Misteriosas Rajadas de Rádio vindas do espaço logo poderão ser desvendadas

As rajadas de rádio rápidas – RRR (de sigla em inglês, FRBs) podem não permanecer misteriosas por muito mais tempo. 

Astrônomos identificaram mais 13 desses sinais extragaláticos, aumentando a população conhecida em cerca de 20%. E o novo curso inclui uma segunda RRR repetida já descoberta. (Todos as outras vistas até agora foram únicos, disparando apenas uma única vez.)
Ingrid Stairs, astrofísica da Universidade da Colúmbia Britânica, que faz parte da equipe que estuda o fenômeno, disse em comunicado:
Saber que há outro repetidor sugere que pode haver mais por aí. E com mais repetidores e mais fontes disponíveis para estudo, podemos ser capazes de desvendar esses quebra-cabeças cósmicos – de onde eles vêm e o que os causa.
Essas rajadas são fenômenos breves, mas incrivelmente poderosos; as emissões de milissegundos são energeticamente comparáveis ​​à produção total do nosso Sol ao longo de um século. Mas, como Stairs observou, as RRRs são tão enigmáticas quanto espetaculares. Os astrônomos ofereceram uma série de possíveis explicações para as explosões, incluindo a fusão de estrelas de nêutrons e até civilizações alienígenas avançadas.

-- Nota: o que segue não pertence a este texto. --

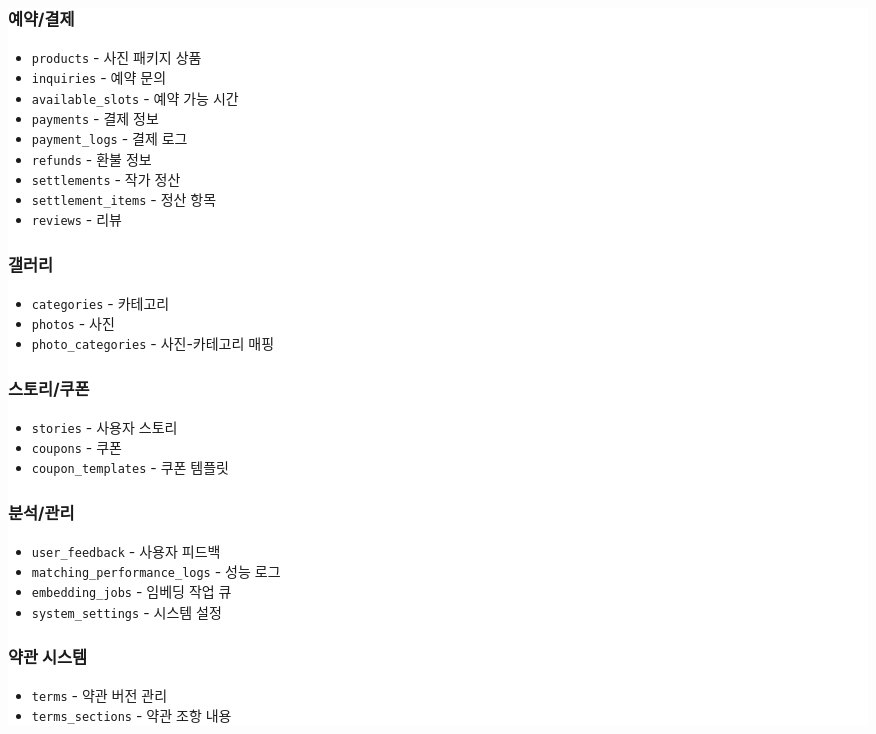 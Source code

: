 ### 예약/결제
- `products` - 사진 패키지 상품
- `inquiries` - 예약 문의
- `available_slots` - 예약 가능 시간
- `payments` - 결제 정보
- `payment_logs` - 결제 로그
- `refunds` - 환불 정보
- `settlements` - 작가 정산
- `settlement_items` - 정산 항목
- `reviews` - 리뷰

### 갤러리
- `categories` - 카테고리
- `photos` - 사진
- `photo_categories` - 사진-카테고리 매핑

### 스토리/쿠폰
- `stories` - 사용자 스토리
- `coupons` - 쿠폰
- `coupon_templates` - 쿠폰 템플릿

### 분석/관리
- `user_feedback` - 사용자 피드백
- `matching_performance_logs` - 성능 로그
- `embedding_jobs` - 임베딩 작업 큐
- `system_settings` - 시스템 설정

### 약관 시스템
- `terms` - 약관 버전 관리
- `terms_sections` - 약관 조항 내용
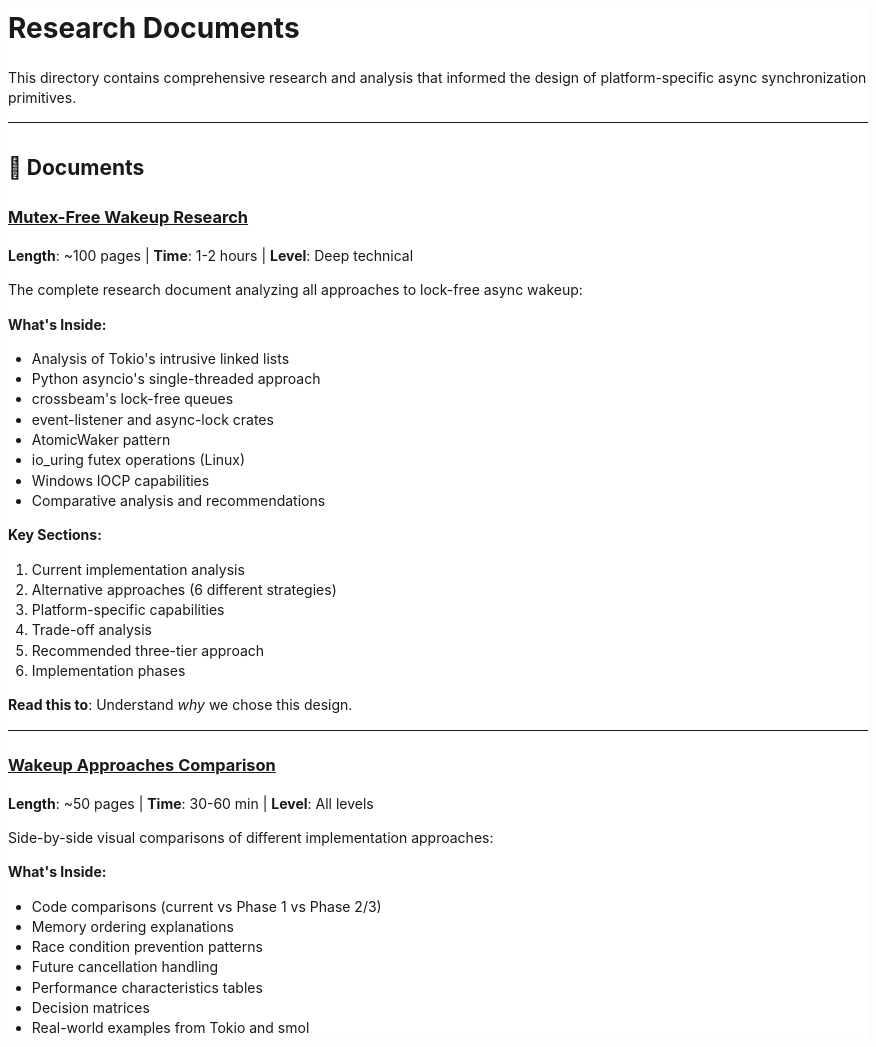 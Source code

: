 # Research Documents

This directory contains comprehensive research and analysis that informed the design of platform-specific async synchronization primitives.

---

## 📄 Documents

### [Mutex-Free Wakeup Research](mutex-free-wakeup-research.md)
**Length**: ~100 pages | **Time**: 1-2 hours | **Level**: Deep technical

The complete research document analyzing all approaches to lock-free async wakeup:

**What's Inside:**
- Analysis of Tokio's intrusive linked lists
- Python asyncio's single-threaded approach
- crossbeam's lock-free queues
- event-listener and async-lock crates
- AtomicWaker pattern
- io_uring futex operations (Linux)
- Windows IOCP capabilities
- Comparative analysis and recommendations

**Key Sections:**
1. Current implementation analysis
2. Alternative approaches (6 different strategies)
3. Platform-specific capabilities
4. Trade-off analysis
5. Recommended three-tier approach
6. Implementation phases

**Read this to**: Understand *why* we chose this design.

---

### [Wakeup Approaches Comparison](wakeup-approaches-comparison.md)
**Length**: ~50 pages | **Time**: 30-60 min | **Level**: All levels

Side-by-side visual comparisons of different implementation approaches:

**What's Inside:**
- Code comparisons (current vs Phase 1 vs Phase 2/3)
- Memory ordering explanations
- Race condition prevention patterns
- Future cancellation handling
- Performance characteristics tables
- Decision matrices
- Real-world examples from Tokio and smol
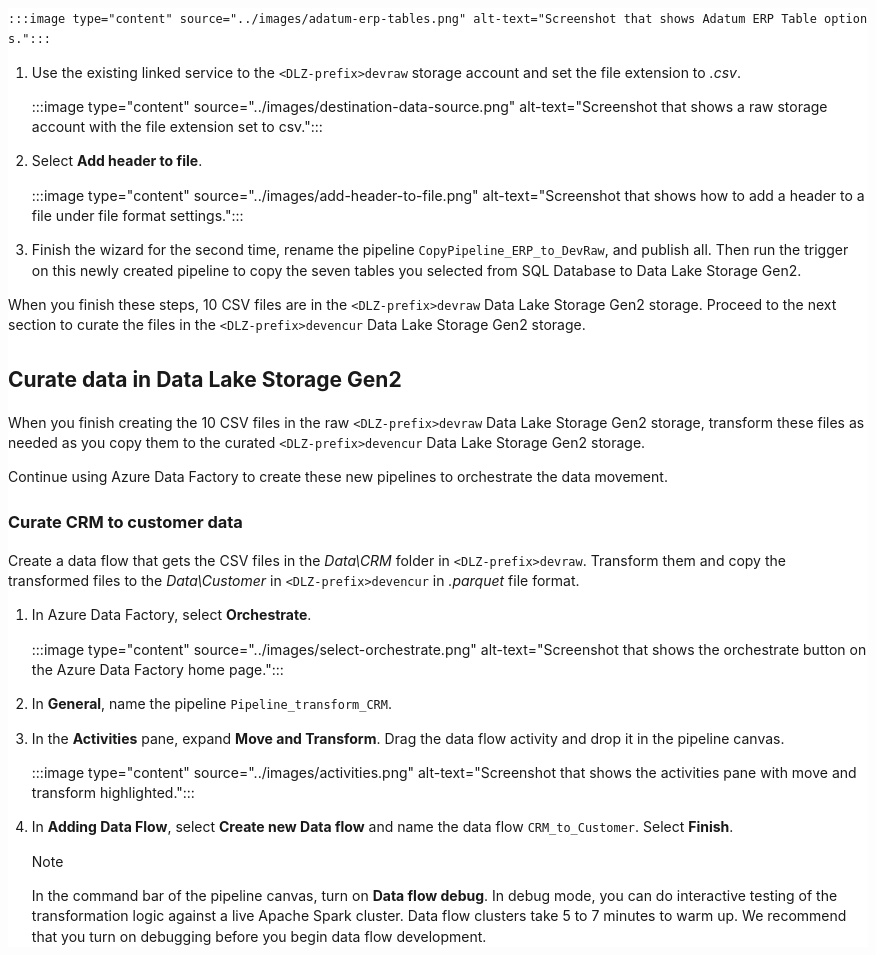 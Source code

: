     :::image type="content" source="../images/adatum-erp-tables.png" alt-text="Screenshot that shows Adatum ERP Table options.":::

1. Use the existing linked service to the `<DLZ-prefix>devraw` storage account and set the file extension to *.csv*.

    :::image type="content" source="../images/destination-data-source.png" alt-text="Screenshot that shows a raw storage account with the file extension set to csv.":::

1. Select **Add header to file**.

    :::image type="content" source="../images/add-header-to-file.png" alt-text="Screenshot that shows how to add a header to a file under file format settings.":::

1. Finish the wizard for the second time, rename the pipeline `CopyPipeline_ERP_to_DevRaw`, and publish all. Then run the trigger on this newly created pipeline to copy the seven tables you selected from SQL Database to Data Lake Storage Gen2.

When you finish these steps, 10 CSV files are in the `<DLZ-prefix>devraw` Data Lake Storage Gen2 storage. Proceed to the next section to curate the files in the `<DLZ-prefix>devencur` Data Lake Storage Gen2 storage.

## Curate data in Data Lake Storage Gen2

When you finish creating the 10 CSV files in the raw `<DLZ-prefix>devraw` Data Lake Storage Gen2 storage, transform these files as needed as you copy them to the curated `<DLZ-prefix>devencur` Data Lake Storage Gen2 storage.

Continue using Azure Data Factory to create these new pipelines to orchestrate the data movement.

### Curate CRM to customer data

Create a data flow that gets the CSV files in the *Data\CRM* folder in `<DLZ-prefix>devraw`. Transform them and copy the transformed files to the *Data\Customer* in `<DLZ-prefix>devencur` in *.parquet* file format.

1. In Azure Data Factory, select **Orchestrate**.

    :::image type="content" source="../images/select-orchestrate.png" alt-text="Screenshot that shows the orchestrate button on the Azure Data Factory home page.":::

1. In **General**, name the pipeline `Pipeline_transform_CRM`.

1. In the **Activities** pane, expand **Move and Transform**. Drag the data flow activity and drop it in the pipeline canvas.

    :::image type="content" source="../images/activities.png" alt-text="Screenshot that shows the activities pane with move and transform highlighted.":::

1. In **Adding Data Flow**, select **Create new Data flow** and name the data flow `CRM_to_Customer`. Select **Finish**.

    > [!NOTE]
    > In the command bar of the pipeline canvas, turn on **Data flow debug**. In debug mode, you can do interactive testing of the transformation logic against a live Apache Spark cluster. Data flow clusters take 5 to 7 minutes to warm up. We recommend that you turn on debugging before you begin data flow development.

Os novos resultados – que foram anunciados em 9 de janeiro passado, em dois artigos na revista Nature, e em apresentações na 233a reunião da American Astronomical Society em Seattle – não são uma ótima notícia para quem espera que ETs sejam os responsáveis. Quanto mais comum é um fenômeno, afinal, é mais provável que haja uma explicação natural.
A equipe de descoberta analisou as observações do Experimento Canadense de Mapeamento de Intensidade de Hidrogênio (de sigla em inglês, CHIME), um novo radiotelescópio avançado no Vale Okanagan, na Colúmbia Britânica…
O sinal que repetiu, conhecido como FRB 180814.J0422 + 73, fica a cerca de 1,5 bilhão de anos-luz da Terra, determinaram os astrônomos. Isso é cerca de duas vezes mais próximo do que o outro repetidor, FRB 121102, que é conhecido por ter disparado dezenas de explosões nos últimos anos…
Tom Landecker, membro da equipe do CHIME, disse:
Essas fontes podem produzir ondas de rádio de baixa freqüência, e essas ondas de baixa frequência podem escapar de seu ambiente e não são muito dispersas para serem detectadas quando chegarem à Terra.
Isso nos diz algo sobre os ambientes e as fontes. Não resolvemos o problema, mas há várias outras peças no quebra-cabeça.